David returns, blind and traumatized, from Vietnam, accompanied by his new Vietnamese wife, Liat, a former prostitute who is also blind. In order to provide "reparations" for Liat and force his family to empathize with her, David demands that they allow Liat to "vote" on whether to unite North and South Vietnam, and turn out the lights and let David and Liat fire guns and break tableware. Eventually Liat reveals that she is not Vietnamese at all but is instead Irish, and from Schenectady, New York, which sends David into a depression.
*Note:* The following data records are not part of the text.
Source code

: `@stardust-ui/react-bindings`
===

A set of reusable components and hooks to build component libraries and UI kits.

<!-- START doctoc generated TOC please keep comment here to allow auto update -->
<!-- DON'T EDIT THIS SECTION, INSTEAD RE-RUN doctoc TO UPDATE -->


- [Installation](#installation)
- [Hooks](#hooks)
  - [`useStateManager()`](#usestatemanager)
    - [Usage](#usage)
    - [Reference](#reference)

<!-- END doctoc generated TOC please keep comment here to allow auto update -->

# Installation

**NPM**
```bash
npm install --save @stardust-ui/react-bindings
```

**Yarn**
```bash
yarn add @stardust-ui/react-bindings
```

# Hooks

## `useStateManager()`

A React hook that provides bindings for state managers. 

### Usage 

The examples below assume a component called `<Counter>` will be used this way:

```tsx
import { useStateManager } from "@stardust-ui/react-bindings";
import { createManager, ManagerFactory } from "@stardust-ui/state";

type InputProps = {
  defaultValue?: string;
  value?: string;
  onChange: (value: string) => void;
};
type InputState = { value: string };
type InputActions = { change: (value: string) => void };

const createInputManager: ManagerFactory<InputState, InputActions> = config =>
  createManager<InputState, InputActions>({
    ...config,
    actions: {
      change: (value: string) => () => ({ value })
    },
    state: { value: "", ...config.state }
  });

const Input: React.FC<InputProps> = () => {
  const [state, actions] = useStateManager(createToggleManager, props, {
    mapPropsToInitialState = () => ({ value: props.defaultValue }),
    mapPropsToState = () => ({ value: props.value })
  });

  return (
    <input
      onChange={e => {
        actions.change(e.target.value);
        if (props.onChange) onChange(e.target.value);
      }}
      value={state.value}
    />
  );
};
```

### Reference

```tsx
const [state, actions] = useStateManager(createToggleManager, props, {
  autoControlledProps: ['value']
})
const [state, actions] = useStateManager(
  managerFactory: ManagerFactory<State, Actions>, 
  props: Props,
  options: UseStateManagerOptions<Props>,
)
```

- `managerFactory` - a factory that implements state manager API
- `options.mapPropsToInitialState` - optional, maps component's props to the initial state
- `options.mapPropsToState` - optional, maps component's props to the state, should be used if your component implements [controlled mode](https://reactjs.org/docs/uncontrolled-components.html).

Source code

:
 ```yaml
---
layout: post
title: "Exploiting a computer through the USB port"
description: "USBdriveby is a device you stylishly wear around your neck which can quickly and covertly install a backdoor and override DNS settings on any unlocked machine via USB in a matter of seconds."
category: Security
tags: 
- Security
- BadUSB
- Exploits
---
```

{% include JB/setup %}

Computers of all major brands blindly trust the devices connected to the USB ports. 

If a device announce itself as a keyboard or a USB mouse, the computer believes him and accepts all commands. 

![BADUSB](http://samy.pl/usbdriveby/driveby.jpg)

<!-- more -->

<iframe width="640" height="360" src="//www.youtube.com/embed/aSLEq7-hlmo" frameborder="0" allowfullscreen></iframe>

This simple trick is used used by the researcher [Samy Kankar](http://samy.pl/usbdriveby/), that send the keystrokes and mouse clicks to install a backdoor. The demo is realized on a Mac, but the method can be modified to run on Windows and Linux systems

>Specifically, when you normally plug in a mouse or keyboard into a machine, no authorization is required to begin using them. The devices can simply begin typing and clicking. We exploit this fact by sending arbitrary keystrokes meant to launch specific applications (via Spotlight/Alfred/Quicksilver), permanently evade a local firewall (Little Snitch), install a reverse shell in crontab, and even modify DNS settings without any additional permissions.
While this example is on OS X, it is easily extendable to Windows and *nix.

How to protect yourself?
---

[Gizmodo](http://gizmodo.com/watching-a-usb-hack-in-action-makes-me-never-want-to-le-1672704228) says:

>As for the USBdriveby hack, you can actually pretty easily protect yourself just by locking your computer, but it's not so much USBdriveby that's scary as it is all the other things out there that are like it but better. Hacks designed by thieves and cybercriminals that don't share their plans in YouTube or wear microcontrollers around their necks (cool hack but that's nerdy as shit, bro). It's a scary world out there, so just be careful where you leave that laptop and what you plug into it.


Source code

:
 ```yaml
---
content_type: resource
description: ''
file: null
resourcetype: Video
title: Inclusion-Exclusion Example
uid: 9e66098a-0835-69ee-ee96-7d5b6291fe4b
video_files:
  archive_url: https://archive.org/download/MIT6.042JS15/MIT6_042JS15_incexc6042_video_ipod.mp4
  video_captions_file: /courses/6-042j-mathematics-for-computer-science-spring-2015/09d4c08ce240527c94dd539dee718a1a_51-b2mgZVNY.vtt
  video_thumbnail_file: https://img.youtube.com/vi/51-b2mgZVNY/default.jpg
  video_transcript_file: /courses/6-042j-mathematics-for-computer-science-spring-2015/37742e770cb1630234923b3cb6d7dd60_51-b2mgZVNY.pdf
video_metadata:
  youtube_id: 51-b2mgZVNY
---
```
As the play continues into 1974, father Harry also falls into a depression – prompted by his job loss and the foreclosure of the walls of the house – and he commits suicide. He is immediately replaced by his drill sergeant-like brother Larry, who brings a boot camp atmosphere to the home, demanding obedience and verbally abusing David, whom he holds in contempt for his liberal philosophies. Eventually David succumbs to the abuse and commits suicide, while Ozzie Ann, Hazel and Liat (now using her real name, "Maureen O'Hara") commiserate.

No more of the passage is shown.